In late March, the Treasury Department muddied the regulatory waters further. The Internal Revenue Service issued a notice that for tax purposes, virtual currency should be treated as property. (See IRS Notice 2014-21 issued Mar. 25, 2014.) The notice meant that taxpayers must, for every transaction, determine the fair market value of virtual currency in U.S. dollars as of the date of payment or receipt, and report any taxable gains or losses.
So as of 2014, a federal court had found that Bitcoin is a security, and separate units of the Treasury Department had defined it as currency (FinCEN) and as property (the IRS). But Perkins Coie's Hansen, who represents the Bitcoin Foundation, sees no major regulatory conflict. "Bitcoin can be property under one regime, currency in another regime, and a commodity in another regime," he says. "It doesn't bleed out from one silo into another silo."
The IRS notice, however, could have dire consequences for Bitcoin users. In a blog post, the foundation stated that it "appreciates the IRS's hard work in providing much-needed clarity," but that the designation as property "may make compliance with tax laws unnecessarily cumbersome and imposes untenable recording and reporting requirements on its users."
In a recent televised interview, investor Warren Buffett described virtual currencies as "a mirage." But at this stage it would be unwise to dismiss Bitcoin. One day it may threaten the primacy of both credit cards and banks. It might even drive a wedge between the banking and retail sectors over the issue of transaction fees.

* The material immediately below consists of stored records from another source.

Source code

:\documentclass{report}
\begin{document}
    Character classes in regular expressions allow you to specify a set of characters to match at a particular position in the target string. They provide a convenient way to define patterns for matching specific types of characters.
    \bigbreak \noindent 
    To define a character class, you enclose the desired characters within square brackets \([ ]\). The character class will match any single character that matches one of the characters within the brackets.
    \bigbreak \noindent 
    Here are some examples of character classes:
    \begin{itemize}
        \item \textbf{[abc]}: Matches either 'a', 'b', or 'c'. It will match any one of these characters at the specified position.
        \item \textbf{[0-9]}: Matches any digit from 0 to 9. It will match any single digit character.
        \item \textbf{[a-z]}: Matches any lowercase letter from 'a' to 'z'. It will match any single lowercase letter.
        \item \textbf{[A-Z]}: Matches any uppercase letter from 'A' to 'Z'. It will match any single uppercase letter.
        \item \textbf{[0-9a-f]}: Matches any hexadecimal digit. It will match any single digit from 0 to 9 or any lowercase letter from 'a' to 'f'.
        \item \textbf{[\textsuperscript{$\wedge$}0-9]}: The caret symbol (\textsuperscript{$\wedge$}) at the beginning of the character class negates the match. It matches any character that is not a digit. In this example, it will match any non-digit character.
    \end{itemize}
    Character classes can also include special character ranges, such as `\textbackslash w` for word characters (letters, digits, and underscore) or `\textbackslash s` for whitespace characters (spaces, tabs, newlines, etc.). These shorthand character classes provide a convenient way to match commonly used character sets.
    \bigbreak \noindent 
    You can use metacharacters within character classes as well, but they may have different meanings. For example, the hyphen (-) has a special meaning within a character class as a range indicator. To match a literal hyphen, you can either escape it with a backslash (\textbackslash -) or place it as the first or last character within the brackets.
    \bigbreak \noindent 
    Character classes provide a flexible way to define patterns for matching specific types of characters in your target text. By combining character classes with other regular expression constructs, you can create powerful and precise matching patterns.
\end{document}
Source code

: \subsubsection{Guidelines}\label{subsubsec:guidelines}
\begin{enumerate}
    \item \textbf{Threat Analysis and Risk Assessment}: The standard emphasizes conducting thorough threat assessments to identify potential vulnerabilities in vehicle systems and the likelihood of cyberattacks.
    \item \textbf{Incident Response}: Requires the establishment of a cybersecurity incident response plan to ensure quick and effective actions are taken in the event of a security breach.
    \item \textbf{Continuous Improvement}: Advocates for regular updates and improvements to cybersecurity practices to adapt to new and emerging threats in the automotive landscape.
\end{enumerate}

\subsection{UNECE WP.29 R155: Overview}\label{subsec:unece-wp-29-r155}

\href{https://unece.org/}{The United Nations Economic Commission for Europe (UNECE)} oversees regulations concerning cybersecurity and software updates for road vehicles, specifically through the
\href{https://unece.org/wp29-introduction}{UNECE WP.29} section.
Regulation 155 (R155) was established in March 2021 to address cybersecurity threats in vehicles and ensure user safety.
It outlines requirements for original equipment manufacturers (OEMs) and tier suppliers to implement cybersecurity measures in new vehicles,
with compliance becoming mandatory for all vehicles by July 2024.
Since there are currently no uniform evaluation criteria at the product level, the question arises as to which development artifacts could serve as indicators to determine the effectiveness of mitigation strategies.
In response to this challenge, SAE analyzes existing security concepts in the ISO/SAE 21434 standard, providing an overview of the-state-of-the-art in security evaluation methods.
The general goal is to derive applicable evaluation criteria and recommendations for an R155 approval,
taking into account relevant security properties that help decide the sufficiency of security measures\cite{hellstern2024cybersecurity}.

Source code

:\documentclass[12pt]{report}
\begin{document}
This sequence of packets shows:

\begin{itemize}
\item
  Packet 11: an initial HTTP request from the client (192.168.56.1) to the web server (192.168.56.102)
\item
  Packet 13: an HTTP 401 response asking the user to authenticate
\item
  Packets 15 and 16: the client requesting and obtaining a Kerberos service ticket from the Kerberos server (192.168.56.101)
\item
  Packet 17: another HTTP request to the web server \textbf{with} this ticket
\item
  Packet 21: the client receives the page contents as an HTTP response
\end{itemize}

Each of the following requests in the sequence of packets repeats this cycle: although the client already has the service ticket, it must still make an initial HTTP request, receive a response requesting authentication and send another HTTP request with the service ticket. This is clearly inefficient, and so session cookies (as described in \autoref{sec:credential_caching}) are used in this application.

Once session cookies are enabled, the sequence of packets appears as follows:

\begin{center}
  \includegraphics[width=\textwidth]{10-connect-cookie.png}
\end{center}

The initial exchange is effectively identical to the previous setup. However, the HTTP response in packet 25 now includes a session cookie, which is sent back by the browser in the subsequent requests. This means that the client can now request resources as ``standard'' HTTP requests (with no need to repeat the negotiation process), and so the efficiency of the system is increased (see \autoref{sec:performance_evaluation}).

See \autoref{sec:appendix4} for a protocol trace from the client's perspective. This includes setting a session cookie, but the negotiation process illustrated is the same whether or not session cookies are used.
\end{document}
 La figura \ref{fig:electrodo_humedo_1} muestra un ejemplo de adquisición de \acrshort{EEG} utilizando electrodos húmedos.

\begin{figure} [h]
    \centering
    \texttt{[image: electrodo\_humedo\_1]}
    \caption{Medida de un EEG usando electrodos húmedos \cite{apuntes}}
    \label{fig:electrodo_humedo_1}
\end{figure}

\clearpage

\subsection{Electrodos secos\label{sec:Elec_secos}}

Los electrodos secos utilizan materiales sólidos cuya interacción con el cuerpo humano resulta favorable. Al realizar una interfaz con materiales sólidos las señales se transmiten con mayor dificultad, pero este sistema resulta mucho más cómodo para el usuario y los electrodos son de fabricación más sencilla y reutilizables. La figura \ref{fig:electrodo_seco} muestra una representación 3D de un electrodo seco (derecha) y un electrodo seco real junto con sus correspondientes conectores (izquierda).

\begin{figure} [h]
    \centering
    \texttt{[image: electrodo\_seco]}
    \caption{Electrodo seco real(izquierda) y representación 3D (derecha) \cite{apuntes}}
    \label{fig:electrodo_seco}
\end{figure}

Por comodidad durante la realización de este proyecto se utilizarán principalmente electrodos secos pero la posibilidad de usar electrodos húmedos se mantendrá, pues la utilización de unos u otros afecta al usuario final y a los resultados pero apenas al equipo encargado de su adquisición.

"The exciting thing about Bitcoin is that anyone with an Internet connection can participate in the financial network without much cost or friction," says Ribbit's Shalek. "We think Bitcoin is the most disruptive thing to money since the move away from the gold standard."
Ever the optimist, Murck explains that the Bitcoin protocol - a foundational technology in the way that TCP/IP, HTML, and SMTP set the standards for the Internet and email - continues to evolve. "We're moving to version 0.9, which is commonly referred to as the payment protocol," he says. "People can append rich data to every transaction that happens across the network. And that data could be a smart contract, a conditional payment, an identity service. ... Who knows what people could come up with?"
In their respective camps, Lawsky and Murck serve as unofficial spokesmen. But they've both softened their rhetoric since Lawsky issued the infamous 22 subpoenas last August.
On the second day of testimony in January, Lawsky told a TV interviewer, "Down the road, there could be an alternative currency. ... It has a lot of potential for the future."
A few hours later Murck chimed in on the same network, "I commend New York for having hearings to understand how their existing rules apply to this space. That's an important step."
Michael Bobelian is an author, lawyer, and freelance writer who teaches journalism at City University of New York.